Jan Oort, ster van Nederlandse astronomie
De meest ordelijke plaats in het heelal, zo noemden collega’s het bureau van Jan Oort. De Nederlandse sterrenkundige ordende alles en streepte elke dag zeer systematisch to-do-lijstjes af. Hij kon daardoor bijzonder veel werk verzetten, aldus Jan van Evert in zijn boek ”Oort”.
Als promovendus hield Oort zich in de jaren 20 van de vorige eeuw bezig met de Melkweg, het sterrenstelsel waarvan ook de aarde deel uitmaakt. Zo ontdekte hij dat de rotatiesnelheid van sterren lager was dan de theorie voorspelde; ze werden door iets gehinderd. In 1932 postuleerde Oort daarom het bestaan van onzichtbare donkere materie. Waaruit die bestaat, weet niemand.
Kort na het einde van de Tweede Wereldoorlog vatte Oort –inmiddels hoogleraar en directeur van de Leidse Sterrewacht– het plan op een radiotelescoop te bouwen in Kootwijk. De resultaten die hij daarmee boekte, maakten dat radiotelescopie niet meer is weg te denken uit de sterrenkunde. In 1954 bouwde hij er een in het Drentse Dwingeloo. Hiermee voerde hij metingen uit aan snelle gaswolken.
Een student richtte in 1948 zijn aandacht op de herkomst van kometen. Oort opperde toen de mogelijkheid van een verafgelegen reservoir vol met kometen om het zonnestelsel. Deze speculatieve Oortwolk is nog steeds niet gevonden.

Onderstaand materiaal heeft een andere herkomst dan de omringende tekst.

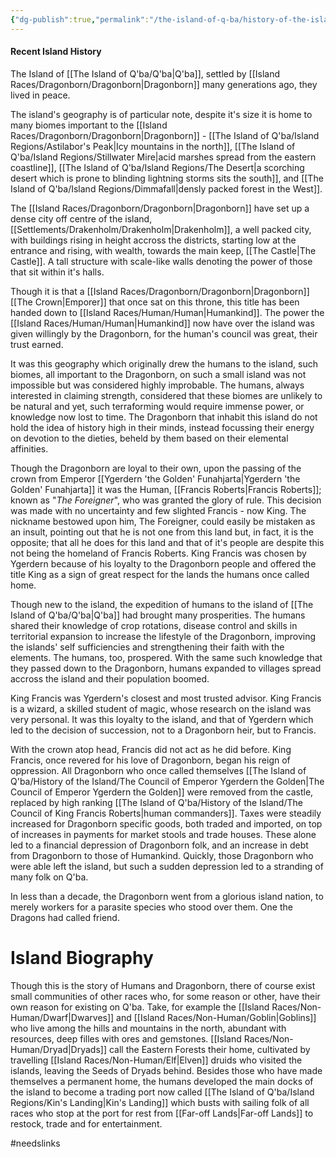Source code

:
```yaml
---
{"dg-publish":true,"permalink":"/the-island-of-q-ba/history-of-the-island/known-information/"}
---
```



#### Recent Island History
The Island of [[The Island of Q'ba/Q'ba\|Q'ba]], settled by [[Island Races/Dragonborn/Dragonborn\|Dragonborn]] many generations ago, they lived in peace. 

The island's geography is of particular note, despite it's size it is home to many biomes important to the [[Island Races/Dragonborn/Dragonborn\|Dragonborn]] - [[The Island of Q'ba/Island Regions/Astilabor's Peak\|Icy mountains in the north]], [[The Island of Q'ba/Island Regions/Stillwater Mire\|acid marshes spread from the eastern coastline]], [[The Island of Q'ba/Island Regions/The Desert\|a scorching desert which is prone to blinding lightning storms sits the south]], and [[The Island of Q'ba/Island Regions/Dimmafall\|densly packed forest in the West]]. 

The [[Island Races/Dragonborn/Dragonborn\|Dragonborn]] have set up a dense city off centre of the island, [[Settlements/Drakenholm/Drakenholm\|Drakenholm]], a well packed city, with buildings rising in height accross the districts, starting low at the entrance and rising, with wealth, towards the main keep, [[The Castle\|The Castle]]. A tall structure with scale-like walls denoting the power of those that sit within it's halls. 

Though it is that a [[Island Races/Dragonborn/Dragonborn\|Dragonborn]] [[The Crown\|Emporer]] that once sat on this throne, this title has been handed down to [[Island Races/Human/Human\|Humankind]]. The power the [[Island Races/Human/Human\|Humankind]] now have over the island was given willingly by the Dragonborn, for the human's council was great, their trust earned. 

It was this geography which originally drew the humans to the island, such biomes, all important to the Dragonborn, on such a small island was not impossible but was considered highly improbable. The humans, always interested in claiming strength, considered that these biomes are unlikely to be natural and yet, such terraforming would require immense power, or knowledge now lost to time. The Dragonborn that inhabit this island do not hold the idea of history high in their minds, instead focussing their energy on devotion to the dieties, beheld by them based on their elemental affinities. 

Though the Dragonborn are loyal to their own, upon the passing of the crown from Emperor [[Ygerdern 'the Golden' Funahjarta\|Ygerdern 'the Golden' Funahjarta]] it was the Human, [[Francis Roberts\|Francis Roberts]]; known as "*The Foreigner*", who was granted the glory of rule. This decision was made with no uncertainty and few slighted Francis - now King. The nickname bestowed upon him, The Foreigner, could easily be mistaken as an insult, pointing out that he is not one from this land but, in fact, it is the opposite; that all he does for this land and that of it's people are despite this not being the homeland of Francis Roberts. King Francis was chosen by Ygerdern because of his loyalty to the Dragonborn people and offered the title King as a sign of great respect for the lands the humans once called home. 

Though new to the island, the expedition of humans to the island of [[The Island of Q'ba/Q'ba\|Q'ba]] had brought many prosperities. The humans shared their knowledge of crop rotations, disease control and skills in territorial expansion to increase the lifestyle of the Dragonborn, improving the islands' self sufficiencies and strengthening their faith with the elements. The humans, too, prospered. With the same such knowledge that they passed down to the Dragonborn, humans expanded to villages spread accross the island and their population boomed. 

King Francis was Ygerdern's closest and most trusted advisor. King Francis is a wizard, a skilled student of magic, whose research on the island was very personal. It was this loyalty to the island, and that of Ygerdern which led to the decision of succession, not to a Dragonborn heir, but to Francis. 
 
With the crown atop head, Francis did not act as he did before. King Francis, once revered for his love of Dragonborn, began his reign of oppression. All Dragonborn who once called themselves [[The Island of Q'ba/History of the Island/The Council of Emperor Ygerdern the Golden\|The Council of Emperor Ygerdern the Golden]] were removed from the castle, replaced by high ranking [[The Island of Q'ba/History of the Island/The Council of King Francis Roberts\|human commanders]]. Taxes were steadily increased for Dragonborn specific goods, both traded and imported, on top of increases in payments for market stools and trade houses. These alone led to a financial depression of Dragonborn folk, and an increase in debt from Dragonborn to those of Humankind.  Quickly, those Dragonborn who were able left the island, but such a sudden depression led to a stranding of many folk on Q'ba. 

In less than a decade, the Dragonborn went from a glorious island nation, to merely workers for a parasite species who stood over them. One the Dragons had called friend. 

# Island Biography

Though this is the story of Humans and Dragonborn, there of course exist small communities of other races who, for some reason or other, have their own reason for existing on Q'ba. Take, for example the [[Island Races/Non-Human/Dwarf\|Dwarves]] and [[Island Races/Non-Human/Goblin\|Goblins]] who live among the hills and mountains in the north, abundant with resources, deep filles with ores and gemstones. [[Island Races/Non-Human/Dryad\|Dryads]] call the Eastern Forests their home, cultivated by travelling [[Island Races/Non-Human/Elf\|Elven]] druids who visited the islands, leaving the Seeds of Dryads behind. Besides those who have made themselves a permanent home, the humans developed the main docks of the island to become a trading port now called [[The Island of Q'ba/Island Regions/Kin's Landing\|Kin's Landing]] which busts with sailing folk of all races who stop at the port for rest from [[Far-off Lands\|Far-off Lands]] to restock, trade and for entertainment. 

#needslinks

Van Evert heeft met ”Oort” een biografie neergezet waarin de sterrenkundige als mens en als wetenschapper duidelijk uit de verf komt. Dat hij een wetenschapper van formaat is geweest, blijkt overduidelijk uit de 58 onderscheidingen die hij ontving. Er zat echter geen Nobelprijs bij.
Boekgegevens
”Oort. Melkwegonderzoeker en grondlegger van de radioastronomie”, Jan van Evert; uitg. Veen Magazines, Diemen 2012; ISBN 978 9085 713 54 8; € 34,50.